ASSIGNMENT:
Copy the listing below line for line, starting at its first line and ending with the line that has "Because it implements , the" in it. Add nothing.
------------------------
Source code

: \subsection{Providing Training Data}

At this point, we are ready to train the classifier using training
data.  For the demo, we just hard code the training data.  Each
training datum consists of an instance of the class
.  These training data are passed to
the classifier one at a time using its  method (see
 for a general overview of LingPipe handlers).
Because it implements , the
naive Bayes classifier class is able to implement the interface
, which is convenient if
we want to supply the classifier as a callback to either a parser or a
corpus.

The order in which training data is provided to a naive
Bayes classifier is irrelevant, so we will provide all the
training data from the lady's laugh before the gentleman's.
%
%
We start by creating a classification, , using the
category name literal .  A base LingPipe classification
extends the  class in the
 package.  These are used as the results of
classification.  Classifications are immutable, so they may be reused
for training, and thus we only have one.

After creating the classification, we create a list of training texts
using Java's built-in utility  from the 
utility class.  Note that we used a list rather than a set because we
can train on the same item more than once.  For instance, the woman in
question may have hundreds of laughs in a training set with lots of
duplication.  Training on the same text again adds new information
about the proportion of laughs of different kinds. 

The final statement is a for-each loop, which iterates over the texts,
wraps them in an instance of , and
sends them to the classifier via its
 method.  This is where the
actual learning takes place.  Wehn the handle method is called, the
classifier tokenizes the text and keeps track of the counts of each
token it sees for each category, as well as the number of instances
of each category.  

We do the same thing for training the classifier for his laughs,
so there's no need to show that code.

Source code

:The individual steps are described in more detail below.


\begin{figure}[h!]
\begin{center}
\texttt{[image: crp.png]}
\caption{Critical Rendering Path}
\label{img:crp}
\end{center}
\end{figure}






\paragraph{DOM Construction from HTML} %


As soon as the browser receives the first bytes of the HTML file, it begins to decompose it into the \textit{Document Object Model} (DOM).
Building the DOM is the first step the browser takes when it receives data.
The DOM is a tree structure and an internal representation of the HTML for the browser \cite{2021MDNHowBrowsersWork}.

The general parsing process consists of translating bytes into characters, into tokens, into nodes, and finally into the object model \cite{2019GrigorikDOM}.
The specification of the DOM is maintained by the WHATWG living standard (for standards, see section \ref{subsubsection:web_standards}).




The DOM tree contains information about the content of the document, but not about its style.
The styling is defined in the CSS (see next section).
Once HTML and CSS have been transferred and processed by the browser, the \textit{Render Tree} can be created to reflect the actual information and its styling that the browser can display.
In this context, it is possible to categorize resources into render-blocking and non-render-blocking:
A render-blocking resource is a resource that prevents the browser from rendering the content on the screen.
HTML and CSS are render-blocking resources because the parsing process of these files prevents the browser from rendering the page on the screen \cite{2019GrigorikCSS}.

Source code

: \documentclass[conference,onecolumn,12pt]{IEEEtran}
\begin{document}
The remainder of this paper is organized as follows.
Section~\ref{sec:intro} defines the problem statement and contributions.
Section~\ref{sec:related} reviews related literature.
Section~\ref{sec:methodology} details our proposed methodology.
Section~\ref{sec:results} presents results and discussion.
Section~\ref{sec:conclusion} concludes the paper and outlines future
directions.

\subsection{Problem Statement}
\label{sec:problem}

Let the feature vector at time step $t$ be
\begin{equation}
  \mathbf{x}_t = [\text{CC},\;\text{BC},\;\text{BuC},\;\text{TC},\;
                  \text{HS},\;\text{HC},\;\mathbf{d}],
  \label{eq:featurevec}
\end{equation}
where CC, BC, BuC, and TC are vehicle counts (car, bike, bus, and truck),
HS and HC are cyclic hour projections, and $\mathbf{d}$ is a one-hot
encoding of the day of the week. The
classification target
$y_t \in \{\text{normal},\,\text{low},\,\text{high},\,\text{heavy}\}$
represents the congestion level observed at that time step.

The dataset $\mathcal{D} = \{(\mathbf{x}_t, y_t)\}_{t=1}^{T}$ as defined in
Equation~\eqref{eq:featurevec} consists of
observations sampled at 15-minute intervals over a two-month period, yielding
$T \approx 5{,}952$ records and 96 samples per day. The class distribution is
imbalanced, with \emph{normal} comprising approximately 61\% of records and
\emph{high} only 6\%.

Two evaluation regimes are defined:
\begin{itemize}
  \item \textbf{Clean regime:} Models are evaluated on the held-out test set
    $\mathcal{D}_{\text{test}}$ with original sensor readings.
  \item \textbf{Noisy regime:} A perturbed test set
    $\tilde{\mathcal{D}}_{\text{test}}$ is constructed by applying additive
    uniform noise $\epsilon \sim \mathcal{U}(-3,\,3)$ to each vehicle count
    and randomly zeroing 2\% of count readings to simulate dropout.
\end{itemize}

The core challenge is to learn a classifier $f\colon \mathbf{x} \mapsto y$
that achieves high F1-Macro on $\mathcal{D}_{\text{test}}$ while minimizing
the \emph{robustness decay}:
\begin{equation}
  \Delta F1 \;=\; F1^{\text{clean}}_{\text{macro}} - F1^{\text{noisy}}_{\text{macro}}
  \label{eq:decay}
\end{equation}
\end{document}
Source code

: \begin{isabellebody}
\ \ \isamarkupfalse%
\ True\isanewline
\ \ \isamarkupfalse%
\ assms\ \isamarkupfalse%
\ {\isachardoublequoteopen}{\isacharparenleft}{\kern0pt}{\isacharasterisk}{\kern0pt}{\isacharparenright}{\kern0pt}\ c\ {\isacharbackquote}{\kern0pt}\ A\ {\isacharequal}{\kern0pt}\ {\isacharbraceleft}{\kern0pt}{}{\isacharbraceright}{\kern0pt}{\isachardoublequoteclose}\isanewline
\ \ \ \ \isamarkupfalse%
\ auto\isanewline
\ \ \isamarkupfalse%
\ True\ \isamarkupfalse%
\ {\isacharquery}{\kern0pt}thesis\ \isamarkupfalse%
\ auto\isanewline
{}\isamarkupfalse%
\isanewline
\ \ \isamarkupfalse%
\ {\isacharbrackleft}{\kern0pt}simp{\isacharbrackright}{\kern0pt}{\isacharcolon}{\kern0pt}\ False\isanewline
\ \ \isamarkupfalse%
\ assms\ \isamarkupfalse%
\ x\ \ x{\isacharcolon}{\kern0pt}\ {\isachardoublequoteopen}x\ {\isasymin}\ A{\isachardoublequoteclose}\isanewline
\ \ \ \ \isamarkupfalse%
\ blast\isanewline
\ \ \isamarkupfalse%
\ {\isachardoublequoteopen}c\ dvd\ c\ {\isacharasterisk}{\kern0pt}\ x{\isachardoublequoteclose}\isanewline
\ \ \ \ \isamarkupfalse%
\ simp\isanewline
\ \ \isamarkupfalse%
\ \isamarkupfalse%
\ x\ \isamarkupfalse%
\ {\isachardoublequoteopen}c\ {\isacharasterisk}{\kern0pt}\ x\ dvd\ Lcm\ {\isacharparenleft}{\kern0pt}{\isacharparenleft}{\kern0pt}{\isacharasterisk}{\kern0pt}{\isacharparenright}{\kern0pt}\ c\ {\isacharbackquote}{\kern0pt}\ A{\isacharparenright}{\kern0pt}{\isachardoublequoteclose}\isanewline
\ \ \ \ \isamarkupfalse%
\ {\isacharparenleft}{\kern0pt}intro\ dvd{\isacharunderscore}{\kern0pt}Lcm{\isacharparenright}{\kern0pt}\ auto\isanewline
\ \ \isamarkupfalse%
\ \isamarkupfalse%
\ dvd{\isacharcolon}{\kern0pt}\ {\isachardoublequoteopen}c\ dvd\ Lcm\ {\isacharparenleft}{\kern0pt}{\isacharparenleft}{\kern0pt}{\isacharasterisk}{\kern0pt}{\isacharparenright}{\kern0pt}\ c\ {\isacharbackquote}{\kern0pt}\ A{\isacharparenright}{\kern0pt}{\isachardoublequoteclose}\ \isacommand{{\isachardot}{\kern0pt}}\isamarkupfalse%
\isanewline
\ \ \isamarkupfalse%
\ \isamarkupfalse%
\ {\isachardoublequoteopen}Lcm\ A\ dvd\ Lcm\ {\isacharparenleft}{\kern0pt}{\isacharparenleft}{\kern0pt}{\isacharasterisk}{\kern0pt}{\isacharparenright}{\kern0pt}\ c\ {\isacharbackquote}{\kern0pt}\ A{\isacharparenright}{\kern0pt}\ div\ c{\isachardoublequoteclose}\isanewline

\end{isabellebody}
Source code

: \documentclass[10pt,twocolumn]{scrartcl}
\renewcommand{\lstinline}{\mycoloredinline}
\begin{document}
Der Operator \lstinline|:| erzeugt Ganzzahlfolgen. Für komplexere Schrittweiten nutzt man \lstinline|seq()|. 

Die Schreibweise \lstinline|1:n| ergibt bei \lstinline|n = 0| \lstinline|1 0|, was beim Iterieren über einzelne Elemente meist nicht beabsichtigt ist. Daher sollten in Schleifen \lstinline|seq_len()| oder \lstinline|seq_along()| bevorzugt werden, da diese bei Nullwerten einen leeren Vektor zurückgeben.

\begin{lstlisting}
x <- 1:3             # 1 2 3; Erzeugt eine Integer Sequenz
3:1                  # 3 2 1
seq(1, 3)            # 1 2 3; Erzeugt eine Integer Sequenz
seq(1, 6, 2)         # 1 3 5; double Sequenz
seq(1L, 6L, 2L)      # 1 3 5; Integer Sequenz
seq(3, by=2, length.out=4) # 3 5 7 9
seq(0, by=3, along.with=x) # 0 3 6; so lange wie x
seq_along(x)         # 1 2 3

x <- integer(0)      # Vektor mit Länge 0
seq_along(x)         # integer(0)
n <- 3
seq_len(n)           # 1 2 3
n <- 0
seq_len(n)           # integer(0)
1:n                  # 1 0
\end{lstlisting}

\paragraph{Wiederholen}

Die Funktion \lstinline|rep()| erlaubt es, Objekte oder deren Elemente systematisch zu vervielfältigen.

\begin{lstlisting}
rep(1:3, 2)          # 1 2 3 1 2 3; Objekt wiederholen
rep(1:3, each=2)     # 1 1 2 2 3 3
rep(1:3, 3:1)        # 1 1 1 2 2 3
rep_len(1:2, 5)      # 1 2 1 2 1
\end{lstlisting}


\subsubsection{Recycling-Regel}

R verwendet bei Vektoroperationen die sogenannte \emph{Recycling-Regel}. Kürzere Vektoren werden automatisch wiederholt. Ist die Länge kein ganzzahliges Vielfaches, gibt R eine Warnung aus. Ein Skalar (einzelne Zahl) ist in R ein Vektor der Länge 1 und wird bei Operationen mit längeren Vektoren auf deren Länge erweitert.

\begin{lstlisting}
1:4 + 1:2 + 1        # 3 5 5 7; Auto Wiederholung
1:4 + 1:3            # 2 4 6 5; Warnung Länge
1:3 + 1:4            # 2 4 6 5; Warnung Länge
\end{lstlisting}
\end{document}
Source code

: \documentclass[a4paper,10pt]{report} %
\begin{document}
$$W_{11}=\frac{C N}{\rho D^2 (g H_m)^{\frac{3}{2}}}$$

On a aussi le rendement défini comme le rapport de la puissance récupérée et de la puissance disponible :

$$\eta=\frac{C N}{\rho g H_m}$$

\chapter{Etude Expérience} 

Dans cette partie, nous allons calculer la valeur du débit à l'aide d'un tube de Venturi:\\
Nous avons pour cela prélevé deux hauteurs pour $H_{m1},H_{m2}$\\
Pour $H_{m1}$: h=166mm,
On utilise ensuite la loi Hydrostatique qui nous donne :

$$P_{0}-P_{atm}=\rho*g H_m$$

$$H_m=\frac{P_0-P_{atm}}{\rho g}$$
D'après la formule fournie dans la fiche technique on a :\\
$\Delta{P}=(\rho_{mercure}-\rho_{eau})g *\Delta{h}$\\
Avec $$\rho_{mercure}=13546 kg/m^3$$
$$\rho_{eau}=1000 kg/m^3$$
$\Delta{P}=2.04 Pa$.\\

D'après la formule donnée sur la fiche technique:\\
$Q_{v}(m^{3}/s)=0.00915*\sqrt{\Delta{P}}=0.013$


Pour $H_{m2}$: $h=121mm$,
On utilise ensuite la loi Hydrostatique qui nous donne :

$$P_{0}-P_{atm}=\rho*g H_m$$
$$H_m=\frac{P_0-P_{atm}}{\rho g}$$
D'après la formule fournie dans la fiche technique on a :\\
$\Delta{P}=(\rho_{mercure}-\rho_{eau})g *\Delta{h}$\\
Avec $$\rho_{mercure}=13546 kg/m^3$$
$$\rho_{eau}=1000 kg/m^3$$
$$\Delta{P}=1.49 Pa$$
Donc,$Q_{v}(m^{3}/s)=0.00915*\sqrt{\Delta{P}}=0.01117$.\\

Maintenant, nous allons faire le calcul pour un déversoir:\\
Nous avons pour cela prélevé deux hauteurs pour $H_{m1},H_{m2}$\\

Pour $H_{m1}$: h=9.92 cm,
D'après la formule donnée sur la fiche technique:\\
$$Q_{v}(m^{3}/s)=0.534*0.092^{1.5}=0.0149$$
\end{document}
------------------------
ANSWER TO THIS PROBLEM:
Source code

: \subsection{Providing Training Data}

At this point, we are ready to train the classifier using training
data.  For the demo, we just hard code the training data.  Each
training datum consists of an instance of the class
.  These training data are passed to
the classifier one at a time using its  method (see
 for a general overview of LingPipe handlers).
Because it implements , the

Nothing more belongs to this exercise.